I apologize, faithful readers. It has been too long since I have entertained and enlightened you with the genius that is my blog. I have several excuses: Car problems, (minor) health problems, DirecTV problems (don’t get me started on DirecTV — if that service wasn’t the only one to offer the NFL Sunday Ticket, it would be out of my house faster than one of my son’s soiled Pull-Ups). It was also Valentine’s Day, and any male of average intelligence knows that that day requires planning and preparation. Hey, now that Dick Cheney has shown the world that you can shoot someone in the face and not face criminal charges, I’m not taking any chances.
But my lack of blogging is also probably an unconscious response to what most would consider the major sporting event of the last several days — the Winter Olympics. I don’t get the Olympics. OK, I get the hockey, but that’s about it. For me, it’s a bunch of competitions that normally wouldn’t cause a blip on any sports fan’s radar screen — curling, bobsledding, snowboarding — but put them together and we are suddenly supposed to care. It’s akin to the logic behind the formation of the new CW television network: Take a bunch of things that no one wants to watch and put them together on the same channel! Guess what, people weren’t watching Cuts before, and they’re not going to watch it just because it can now be paired up with Living with Fran. As far as I can tell, the only time you can take several unsuccessful pieces and put them together into a successful whole is with classic rock tours. Hey, I’m not going to spend any money to see REO Speedwagon or Journey or Toto or Styx or Boston separately, but put them together for an all-day festival? Rosanna and Amanda, I can’t fight this feeling and I don’t stop believin’ that I will come sail away for that rockfest.
Now if the Olympics would just exist and go away without interfering with my life, that would be OK. But what always bugged me about them — especially the Winter Olympics, which take place during February sweeps month — is how they knocked my favorite TV shows off the air for a couple of weeks.
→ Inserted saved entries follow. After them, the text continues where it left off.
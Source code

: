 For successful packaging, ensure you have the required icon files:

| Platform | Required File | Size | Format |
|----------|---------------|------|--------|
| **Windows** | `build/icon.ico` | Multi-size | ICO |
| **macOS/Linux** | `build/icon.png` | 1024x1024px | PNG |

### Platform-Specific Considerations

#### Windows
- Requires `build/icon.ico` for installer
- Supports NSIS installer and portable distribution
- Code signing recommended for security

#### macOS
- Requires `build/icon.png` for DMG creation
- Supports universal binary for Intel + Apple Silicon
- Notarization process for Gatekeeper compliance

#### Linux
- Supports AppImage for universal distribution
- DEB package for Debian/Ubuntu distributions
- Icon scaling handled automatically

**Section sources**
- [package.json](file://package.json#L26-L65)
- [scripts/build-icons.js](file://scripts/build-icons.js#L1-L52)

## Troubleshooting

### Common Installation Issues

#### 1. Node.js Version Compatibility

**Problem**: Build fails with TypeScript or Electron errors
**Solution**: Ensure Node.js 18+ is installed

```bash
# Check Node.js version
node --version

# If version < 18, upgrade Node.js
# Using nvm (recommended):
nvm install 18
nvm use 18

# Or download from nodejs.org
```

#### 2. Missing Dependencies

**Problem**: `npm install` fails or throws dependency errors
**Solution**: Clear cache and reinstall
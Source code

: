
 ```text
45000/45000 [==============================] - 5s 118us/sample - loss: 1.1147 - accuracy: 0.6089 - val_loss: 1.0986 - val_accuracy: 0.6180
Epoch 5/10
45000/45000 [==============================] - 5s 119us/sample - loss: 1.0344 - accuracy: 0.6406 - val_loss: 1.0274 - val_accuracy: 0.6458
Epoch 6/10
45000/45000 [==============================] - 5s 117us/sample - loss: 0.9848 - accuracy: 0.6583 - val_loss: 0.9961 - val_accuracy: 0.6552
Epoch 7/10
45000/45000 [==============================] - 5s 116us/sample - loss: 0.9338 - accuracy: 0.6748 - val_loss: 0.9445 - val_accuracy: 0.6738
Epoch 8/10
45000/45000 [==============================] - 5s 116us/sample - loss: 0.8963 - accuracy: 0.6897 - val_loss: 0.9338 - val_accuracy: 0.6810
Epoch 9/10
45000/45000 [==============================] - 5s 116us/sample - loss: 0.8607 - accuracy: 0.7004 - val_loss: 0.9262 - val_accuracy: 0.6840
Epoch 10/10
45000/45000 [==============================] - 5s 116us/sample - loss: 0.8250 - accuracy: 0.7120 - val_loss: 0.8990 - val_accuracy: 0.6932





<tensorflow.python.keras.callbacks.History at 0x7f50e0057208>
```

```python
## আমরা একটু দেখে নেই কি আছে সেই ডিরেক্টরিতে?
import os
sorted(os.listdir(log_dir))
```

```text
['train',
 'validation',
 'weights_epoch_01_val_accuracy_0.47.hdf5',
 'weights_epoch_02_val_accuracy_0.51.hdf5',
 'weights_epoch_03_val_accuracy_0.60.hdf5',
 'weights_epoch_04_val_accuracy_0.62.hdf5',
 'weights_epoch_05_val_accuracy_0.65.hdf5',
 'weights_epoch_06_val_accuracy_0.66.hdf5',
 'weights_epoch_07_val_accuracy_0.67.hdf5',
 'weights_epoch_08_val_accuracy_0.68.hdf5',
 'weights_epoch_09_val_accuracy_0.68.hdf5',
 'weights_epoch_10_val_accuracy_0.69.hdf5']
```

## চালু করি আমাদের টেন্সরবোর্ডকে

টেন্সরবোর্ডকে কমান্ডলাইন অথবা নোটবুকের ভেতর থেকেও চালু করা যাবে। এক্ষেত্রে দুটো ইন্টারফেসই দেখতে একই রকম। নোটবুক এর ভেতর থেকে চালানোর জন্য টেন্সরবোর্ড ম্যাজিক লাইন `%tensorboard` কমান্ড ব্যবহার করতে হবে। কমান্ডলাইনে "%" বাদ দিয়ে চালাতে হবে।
And not just on the network carrying the Games, but on the other networks too, who never seemed to want to “waste” new episodes of their shows against the Olympics. But this year is different. New episodes of 24, Survivor, Lost, Dancing with the Stars, and Desperate Housewives are holding their own or beating the Games, and the juggernaut that is American Idol is simply crushing the Olympics in head-to-head competition. Primetime ratings — the only ratings that matter — for the Torino games are down 50 percent from the Salt Lake City games four years ago and 25 percent from the Nagano games eight years ago. Granted, it’s unfair to compare viewership levels of the Torino games with the Salt Lake City games, since the US locale of the 2002 Winter Olympics allowed for live primetime coverage and not tape delayed primetime coverage NBC is shackled with this year. But the fact is that ratings are down, and now that the other networks have learned that Olympic coverage is clearly beatable, expect them to compete more in the future and drive Olympic ratings down further.
This increased competition is clearly a positive, as Olympic lovers can take heart in the fact that coverage will certainly always attract enough viewers to be a constant on “free” TV for years, probably decades, to come. Others less enamored of the Olympics can look forward to better TV options in the future. Sports fans can continue to rely on college and pro basketball, auto racing, and even (gulp) arena football to get us through the slow weeks between the Super Bowl and March Madness. The only loser here — besides the IOC — appears to be NBC; the network, having shelled out $614 million for rights to the 2006 Winter Olympics, not only has to be embarrassed at the beating it’s getting by the cheaply-produced American Idol, but it also seems likely they will have to give Olympic advertisers “make goods” — free commercial time for not living up to ratings guarantees given to its advertisers.
Looks like NBC will be joining me and many others in a sigh of relief at the truth of this statement: The Olympics are almost over. Whew!